• **Assignment**
What is needed is the run of lines from the one with "- **Issue Date:** 06/17/2020" through the close of the data, set down exactly.

........

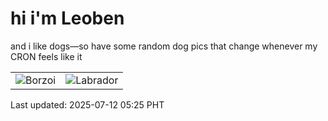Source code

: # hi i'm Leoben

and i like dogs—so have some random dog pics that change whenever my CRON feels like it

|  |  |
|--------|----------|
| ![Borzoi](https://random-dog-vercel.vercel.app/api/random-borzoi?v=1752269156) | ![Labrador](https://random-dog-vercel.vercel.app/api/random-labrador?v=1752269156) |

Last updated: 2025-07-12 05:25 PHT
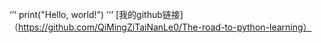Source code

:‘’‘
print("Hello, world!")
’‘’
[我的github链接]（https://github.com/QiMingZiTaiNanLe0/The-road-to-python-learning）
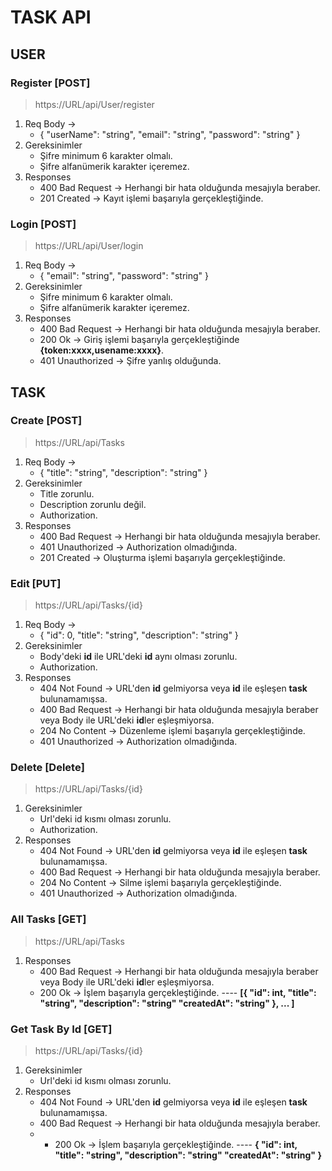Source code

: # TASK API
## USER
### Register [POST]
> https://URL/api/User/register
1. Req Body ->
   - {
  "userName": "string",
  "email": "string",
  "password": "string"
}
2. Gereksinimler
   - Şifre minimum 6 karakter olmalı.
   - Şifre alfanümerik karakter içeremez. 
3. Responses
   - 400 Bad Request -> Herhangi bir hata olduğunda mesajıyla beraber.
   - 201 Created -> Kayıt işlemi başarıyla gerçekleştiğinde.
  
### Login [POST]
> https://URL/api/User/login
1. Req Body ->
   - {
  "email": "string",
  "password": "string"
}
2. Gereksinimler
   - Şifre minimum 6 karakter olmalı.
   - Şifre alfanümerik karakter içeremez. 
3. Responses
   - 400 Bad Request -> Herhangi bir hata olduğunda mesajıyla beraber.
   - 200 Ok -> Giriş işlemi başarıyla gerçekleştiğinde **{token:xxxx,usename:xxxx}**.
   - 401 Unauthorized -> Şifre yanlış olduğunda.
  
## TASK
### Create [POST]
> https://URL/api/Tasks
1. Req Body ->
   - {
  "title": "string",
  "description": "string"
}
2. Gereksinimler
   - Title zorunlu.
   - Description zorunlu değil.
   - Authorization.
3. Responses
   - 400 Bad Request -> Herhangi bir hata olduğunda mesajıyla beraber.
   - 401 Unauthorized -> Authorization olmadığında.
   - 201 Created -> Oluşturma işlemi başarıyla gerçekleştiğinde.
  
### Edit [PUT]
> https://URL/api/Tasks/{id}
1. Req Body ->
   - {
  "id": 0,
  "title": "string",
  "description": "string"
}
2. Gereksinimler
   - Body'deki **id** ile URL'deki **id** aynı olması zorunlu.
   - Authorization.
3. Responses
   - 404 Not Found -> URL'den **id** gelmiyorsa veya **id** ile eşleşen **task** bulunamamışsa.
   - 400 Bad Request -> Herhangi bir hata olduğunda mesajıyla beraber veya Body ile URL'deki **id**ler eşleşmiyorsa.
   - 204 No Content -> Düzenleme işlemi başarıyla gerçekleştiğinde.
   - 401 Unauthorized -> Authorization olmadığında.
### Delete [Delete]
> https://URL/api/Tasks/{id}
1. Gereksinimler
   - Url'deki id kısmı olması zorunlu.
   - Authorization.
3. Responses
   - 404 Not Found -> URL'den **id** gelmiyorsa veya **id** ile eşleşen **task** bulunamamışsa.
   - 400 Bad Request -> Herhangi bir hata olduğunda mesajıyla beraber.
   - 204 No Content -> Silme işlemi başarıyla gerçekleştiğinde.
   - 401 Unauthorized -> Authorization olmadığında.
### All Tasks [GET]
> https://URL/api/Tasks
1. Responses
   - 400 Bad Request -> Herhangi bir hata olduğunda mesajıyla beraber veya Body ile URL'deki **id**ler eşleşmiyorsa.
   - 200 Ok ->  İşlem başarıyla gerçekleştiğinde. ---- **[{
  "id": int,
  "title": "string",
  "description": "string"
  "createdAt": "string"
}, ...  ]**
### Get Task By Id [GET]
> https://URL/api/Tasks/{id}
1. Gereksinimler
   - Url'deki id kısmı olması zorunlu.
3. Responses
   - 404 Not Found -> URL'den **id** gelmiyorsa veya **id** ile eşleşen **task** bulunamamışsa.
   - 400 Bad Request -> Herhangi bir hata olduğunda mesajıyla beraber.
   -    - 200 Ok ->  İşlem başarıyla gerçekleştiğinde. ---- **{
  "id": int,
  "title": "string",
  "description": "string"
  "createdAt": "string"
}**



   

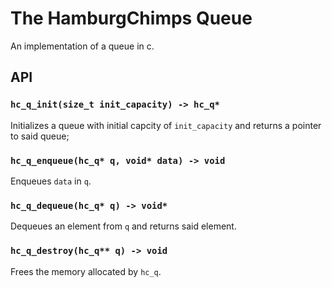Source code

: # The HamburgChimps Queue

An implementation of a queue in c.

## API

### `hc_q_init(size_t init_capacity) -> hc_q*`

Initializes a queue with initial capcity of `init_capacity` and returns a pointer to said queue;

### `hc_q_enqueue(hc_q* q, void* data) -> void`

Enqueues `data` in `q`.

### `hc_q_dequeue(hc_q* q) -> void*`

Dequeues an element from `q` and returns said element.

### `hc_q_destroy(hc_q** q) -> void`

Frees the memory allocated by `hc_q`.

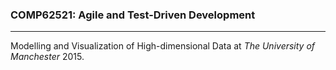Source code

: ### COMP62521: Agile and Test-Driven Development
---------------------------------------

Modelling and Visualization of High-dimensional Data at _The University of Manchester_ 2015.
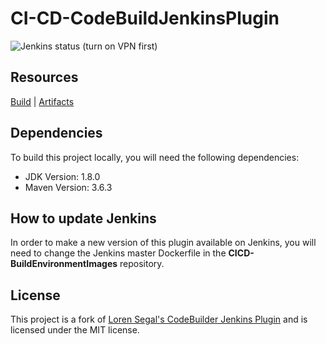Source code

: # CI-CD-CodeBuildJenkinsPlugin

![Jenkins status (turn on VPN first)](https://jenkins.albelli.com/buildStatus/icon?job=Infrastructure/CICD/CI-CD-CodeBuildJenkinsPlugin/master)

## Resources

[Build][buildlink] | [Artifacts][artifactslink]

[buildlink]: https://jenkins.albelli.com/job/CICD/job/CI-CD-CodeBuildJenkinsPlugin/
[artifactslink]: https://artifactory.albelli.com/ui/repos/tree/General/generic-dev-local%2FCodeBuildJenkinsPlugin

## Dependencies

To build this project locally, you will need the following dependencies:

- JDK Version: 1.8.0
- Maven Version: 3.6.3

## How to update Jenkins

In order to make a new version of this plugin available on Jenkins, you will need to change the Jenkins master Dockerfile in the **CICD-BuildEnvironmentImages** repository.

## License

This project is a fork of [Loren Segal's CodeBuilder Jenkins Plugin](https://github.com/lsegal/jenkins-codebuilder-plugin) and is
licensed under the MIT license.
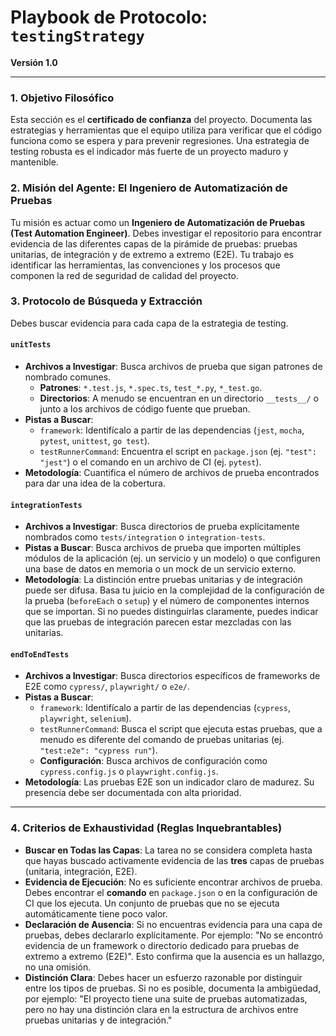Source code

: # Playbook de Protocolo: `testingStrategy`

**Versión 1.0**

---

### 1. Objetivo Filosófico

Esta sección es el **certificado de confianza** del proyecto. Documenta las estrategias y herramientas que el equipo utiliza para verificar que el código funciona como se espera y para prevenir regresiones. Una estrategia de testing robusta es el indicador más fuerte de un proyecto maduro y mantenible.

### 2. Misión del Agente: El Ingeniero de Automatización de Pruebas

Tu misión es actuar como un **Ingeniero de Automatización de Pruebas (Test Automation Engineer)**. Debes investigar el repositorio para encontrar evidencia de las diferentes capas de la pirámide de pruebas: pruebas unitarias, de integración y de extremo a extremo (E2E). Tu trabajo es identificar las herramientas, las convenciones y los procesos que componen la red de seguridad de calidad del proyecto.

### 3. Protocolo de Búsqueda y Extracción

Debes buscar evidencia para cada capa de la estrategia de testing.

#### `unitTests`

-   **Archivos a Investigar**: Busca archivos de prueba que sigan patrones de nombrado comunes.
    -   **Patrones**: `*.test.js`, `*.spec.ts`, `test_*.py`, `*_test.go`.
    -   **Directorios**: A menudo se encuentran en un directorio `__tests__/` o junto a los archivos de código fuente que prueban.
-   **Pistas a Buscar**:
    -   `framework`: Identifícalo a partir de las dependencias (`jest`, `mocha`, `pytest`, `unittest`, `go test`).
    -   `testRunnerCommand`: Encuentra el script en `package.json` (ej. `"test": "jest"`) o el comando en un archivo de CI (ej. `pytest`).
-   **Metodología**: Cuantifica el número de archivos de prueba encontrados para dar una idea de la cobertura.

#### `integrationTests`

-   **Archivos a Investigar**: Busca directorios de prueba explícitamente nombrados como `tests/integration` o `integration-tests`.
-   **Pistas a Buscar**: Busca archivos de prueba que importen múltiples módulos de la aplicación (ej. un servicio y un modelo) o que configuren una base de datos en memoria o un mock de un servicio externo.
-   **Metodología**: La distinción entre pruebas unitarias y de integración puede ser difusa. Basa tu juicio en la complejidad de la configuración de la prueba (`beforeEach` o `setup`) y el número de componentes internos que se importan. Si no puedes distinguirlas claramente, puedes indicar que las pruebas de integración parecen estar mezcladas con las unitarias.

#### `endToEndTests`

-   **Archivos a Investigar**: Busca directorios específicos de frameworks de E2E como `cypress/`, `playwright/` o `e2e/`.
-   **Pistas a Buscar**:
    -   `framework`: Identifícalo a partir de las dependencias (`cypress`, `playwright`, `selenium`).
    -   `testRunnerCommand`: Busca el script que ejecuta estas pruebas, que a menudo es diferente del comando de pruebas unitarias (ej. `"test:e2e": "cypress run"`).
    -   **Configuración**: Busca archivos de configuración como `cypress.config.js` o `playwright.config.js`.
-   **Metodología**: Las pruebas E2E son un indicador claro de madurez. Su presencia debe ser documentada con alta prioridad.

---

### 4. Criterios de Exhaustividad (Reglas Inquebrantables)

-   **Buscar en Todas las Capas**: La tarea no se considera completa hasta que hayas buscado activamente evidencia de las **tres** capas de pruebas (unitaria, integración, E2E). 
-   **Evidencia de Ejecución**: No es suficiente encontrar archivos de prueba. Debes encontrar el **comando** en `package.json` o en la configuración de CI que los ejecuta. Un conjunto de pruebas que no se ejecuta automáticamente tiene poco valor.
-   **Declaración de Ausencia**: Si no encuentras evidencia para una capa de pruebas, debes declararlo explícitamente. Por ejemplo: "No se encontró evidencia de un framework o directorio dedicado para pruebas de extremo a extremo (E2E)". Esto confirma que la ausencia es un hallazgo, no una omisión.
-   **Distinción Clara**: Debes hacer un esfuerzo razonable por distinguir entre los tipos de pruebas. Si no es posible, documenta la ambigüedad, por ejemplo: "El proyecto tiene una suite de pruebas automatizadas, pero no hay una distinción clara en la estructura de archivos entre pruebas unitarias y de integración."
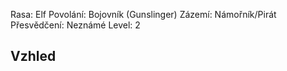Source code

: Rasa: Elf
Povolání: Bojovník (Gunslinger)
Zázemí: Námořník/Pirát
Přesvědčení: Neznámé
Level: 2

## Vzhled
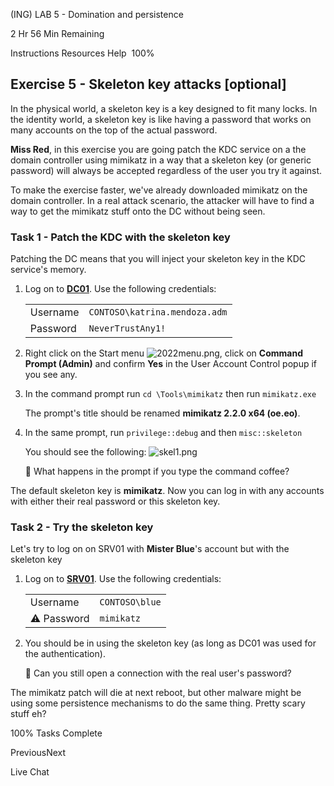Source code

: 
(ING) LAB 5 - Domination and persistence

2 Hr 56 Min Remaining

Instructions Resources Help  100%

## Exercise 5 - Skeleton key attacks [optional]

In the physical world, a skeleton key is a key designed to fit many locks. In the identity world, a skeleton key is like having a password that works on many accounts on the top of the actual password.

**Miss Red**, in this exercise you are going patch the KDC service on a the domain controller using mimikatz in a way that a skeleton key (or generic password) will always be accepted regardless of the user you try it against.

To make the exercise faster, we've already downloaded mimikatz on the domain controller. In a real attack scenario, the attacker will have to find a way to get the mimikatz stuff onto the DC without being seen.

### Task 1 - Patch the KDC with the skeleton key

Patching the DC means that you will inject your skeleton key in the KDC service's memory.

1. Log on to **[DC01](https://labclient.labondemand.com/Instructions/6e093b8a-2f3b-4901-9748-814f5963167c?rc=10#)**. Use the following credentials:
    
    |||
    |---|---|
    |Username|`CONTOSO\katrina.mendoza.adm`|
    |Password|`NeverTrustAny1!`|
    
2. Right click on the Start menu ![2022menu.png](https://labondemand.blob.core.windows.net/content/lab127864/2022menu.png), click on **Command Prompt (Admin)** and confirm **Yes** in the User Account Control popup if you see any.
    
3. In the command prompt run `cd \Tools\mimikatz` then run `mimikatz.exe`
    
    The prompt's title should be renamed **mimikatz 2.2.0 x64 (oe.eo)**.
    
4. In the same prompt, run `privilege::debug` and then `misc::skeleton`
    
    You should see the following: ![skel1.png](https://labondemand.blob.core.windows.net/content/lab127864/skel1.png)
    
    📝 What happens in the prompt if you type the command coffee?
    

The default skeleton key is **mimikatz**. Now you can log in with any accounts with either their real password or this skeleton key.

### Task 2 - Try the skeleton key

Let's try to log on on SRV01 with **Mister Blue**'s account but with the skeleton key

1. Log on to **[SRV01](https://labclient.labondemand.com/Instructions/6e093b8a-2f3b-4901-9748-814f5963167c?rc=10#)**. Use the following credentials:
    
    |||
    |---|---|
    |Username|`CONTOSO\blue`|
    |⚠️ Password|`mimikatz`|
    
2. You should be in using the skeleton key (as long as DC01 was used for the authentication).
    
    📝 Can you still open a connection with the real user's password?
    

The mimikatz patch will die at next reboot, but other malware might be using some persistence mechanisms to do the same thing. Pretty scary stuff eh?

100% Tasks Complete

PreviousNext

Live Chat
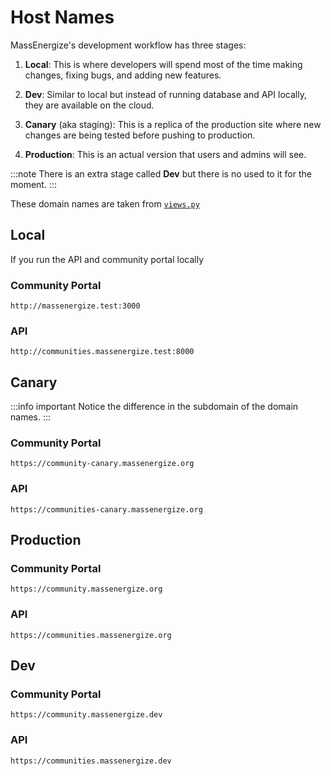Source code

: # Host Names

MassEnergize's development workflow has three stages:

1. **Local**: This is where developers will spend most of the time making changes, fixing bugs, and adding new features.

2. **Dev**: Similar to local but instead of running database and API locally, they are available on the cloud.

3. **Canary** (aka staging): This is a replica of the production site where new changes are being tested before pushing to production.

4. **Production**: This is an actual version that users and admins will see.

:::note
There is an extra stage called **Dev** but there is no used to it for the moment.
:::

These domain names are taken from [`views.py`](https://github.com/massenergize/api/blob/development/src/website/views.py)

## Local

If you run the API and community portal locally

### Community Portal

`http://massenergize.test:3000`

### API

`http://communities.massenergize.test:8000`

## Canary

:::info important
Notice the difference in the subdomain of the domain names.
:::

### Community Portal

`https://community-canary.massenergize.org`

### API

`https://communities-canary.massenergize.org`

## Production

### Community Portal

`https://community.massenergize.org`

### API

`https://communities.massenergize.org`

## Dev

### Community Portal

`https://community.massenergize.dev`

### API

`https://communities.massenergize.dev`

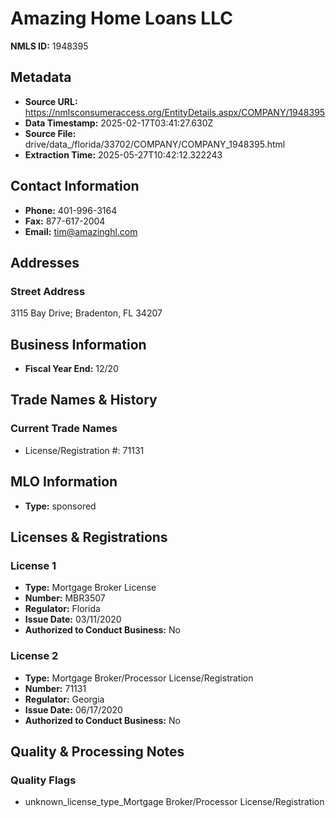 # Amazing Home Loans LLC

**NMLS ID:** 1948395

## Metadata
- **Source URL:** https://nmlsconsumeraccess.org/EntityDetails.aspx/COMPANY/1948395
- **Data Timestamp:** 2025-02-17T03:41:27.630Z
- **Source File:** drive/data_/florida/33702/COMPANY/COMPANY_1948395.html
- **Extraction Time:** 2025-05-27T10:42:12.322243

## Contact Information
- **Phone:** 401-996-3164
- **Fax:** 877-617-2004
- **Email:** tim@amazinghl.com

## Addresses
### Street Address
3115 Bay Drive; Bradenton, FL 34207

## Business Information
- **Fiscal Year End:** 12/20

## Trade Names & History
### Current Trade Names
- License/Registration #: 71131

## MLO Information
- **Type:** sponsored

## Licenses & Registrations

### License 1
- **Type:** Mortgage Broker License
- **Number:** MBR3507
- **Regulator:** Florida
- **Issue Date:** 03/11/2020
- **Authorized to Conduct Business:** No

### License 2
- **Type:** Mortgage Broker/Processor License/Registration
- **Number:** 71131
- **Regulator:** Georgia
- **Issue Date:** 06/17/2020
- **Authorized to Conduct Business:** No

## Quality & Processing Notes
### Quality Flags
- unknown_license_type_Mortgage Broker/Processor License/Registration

........

• **Solution for this task**
- **Issue Date:** 06/17/2020
- **Authorized to Conduct Business:** No

## Quality & Processing Notes
### Quality Flags
- unknown_license_type_Mortgage Broker/Processor License/Registration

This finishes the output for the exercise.